> WHAT THE EXERCISE ASKS
Only the number is wanted: tally the lines below that contain the word "Interni".

> INFORMATION
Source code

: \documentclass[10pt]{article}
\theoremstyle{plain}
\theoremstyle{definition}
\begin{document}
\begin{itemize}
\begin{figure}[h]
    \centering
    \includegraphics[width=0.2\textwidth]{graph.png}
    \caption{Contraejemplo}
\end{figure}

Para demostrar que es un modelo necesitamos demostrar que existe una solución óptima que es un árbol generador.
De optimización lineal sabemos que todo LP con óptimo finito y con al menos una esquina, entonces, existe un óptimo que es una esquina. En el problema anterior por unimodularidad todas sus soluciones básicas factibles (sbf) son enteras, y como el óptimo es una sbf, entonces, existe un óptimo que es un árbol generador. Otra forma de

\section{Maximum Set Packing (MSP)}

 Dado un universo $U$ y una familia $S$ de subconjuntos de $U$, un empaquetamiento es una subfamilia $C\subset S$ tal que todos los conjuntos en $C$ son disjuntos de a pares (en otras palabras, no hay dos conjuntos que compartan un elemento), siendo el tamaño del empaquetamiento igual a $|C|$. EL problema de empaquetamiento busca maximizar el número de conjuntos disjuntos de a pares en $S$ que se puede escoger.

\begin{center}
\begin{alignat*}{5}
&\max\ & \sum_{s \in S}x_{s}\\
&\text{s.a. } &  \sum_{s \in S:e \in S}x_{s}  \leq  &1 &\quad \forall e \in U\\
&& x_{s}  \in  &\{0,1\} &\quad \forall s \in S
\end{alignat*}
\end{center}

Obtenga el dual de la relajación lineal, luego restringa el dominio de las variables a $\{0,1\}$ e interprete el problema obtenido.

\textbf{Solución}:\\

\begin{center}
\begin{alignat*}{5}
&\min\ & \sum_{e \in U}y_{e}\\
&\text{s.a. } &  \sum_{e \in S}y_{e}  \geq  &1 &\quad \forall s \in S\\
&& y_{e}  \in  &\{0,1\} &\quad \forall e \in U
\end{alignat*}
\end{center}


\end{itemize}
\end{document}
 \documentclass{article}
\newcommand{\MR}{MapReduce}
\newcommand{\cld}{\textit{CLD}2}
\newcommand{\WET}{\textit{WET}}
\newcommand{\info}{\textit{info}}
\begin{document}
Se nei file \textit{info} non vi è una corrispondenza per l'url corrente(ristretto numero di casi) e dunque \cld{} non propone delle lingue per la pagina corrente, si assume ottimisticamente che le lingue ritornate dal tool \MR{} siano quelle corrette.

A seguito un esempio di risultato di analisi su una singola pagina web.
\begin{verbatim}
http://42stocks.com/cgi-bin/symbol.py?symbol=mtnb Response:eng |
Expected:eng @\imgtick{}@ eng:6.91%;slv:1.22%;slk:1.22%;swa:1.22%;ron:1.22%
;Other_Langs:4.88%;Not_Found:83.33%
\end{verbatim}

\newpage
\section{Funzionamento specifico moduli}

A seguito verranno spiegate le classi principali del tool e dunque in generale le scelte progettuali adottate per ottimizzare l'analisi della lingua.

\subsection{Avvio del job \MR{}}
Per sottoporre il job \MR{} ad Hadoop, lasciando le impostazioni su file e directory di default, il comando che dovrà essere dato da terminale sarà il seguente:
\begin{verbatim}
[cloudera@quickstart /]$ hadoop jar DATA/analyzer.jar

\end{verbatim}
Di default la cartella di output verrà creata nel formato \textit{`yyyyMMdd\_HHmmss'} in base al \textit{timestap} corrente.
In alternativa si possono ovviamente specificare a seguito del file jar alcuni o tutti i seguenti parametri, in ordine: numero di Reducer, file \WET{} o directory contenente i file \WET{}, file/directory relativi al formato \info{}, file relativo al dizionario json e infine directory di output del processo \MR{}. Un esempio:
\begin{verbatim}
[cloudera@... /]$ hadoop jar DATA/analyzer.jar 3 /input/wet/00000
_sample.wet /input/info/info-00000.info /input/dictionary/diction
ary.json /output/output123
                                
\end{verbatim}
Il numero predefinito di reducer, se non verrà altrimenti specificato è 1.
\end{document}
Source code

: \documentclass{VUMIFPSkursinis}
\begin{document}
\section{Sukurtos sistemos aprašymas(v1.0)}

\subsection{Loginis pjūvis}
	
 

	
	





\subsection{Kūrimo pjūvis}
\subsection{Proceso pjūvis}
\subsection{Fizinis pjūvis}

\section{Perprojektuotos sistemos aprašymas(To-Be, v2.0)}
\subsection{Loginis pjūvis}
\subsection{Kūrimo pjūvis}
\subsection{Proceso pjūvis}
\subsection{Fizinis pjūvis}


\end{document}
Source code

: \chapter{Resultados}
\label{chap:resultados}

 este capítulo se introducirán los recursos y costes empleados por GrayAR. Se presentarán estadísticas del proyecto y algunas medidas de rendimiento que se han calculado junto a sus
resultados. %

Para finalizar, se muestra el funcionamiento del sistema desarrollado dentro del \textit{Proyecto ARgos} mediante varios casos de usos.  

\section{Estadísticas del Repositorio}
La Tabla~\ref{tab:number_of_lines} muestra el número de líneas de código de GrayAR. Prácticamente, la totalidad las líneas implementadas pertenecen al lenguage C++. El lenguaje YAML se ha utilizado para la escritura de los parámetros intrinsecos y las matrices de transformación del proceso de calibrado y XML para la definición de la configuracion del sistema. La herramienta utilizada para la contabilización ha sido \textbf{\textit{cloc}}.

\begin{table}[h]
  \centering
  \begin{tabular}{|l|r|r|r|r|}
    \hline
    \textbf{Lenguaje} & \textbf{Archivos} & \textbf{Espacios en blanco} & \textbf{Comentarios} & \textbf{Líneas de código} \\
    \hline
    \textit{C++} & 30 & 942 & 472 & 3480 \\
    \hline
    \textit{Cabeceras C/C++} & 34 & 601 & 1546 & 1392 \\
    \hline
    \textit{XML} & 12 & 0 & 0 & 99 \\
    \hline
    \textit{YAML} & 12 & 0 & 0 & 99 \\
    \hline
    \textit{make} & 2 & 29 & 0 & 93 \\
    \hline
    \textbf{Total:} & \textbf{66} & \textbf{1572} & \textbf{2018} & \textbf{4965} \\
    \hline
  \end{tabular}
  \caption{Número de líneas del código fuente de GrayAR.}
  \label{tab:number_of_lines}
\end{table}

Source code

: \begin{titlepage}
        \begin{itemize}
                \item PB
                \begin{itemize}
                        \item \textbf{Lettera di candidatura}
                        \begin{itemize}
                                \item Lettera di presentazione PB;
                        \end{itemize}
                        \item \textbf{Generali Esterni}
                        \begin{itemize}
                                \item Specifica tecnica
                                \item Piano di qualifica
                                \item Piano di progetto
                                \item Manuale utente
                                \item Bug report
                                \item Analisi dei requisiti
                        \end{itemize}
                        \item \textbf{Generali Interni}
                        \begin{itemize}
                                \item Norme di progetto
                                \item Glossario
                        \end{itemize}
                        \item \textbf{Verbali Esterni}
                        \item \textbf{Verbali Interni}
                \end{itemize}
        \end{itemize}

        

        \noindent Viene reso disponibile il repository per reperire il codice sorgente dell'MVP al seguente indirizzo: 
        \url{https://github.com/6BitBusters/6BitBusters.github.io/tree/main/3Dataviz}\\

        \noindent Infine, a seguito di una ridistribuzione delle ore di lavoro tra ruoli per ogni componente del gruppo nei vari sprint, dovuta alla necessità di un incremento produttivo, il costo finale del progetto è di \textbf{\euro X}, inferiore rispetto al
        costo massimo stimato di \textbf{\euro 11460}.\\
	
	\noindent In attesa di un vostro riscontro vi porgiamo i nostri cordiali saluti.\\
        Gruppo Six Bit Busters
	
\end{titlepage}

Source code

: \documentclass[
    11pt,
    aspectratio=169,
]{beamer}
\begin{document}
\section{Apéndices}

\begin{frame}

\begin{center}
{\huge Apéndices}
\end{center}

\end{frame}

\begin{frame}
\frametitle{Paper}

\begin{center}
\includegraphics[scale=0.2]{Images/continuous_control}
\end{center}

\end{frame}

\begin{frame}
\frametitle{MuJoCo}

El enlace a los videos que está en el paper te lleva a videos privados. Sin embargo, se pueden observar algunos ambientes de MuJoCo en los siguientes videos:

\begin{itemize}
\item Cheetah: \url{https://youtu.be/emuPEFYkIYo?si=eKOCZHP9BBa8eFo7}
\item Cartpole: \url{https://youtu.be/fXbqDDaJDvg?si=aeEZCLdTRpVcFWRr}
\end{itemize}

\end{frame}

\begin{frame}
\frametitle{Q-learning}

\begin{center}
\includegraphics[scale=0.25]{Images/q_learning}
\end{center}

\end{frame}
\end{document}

> RESPONSE BELOW
2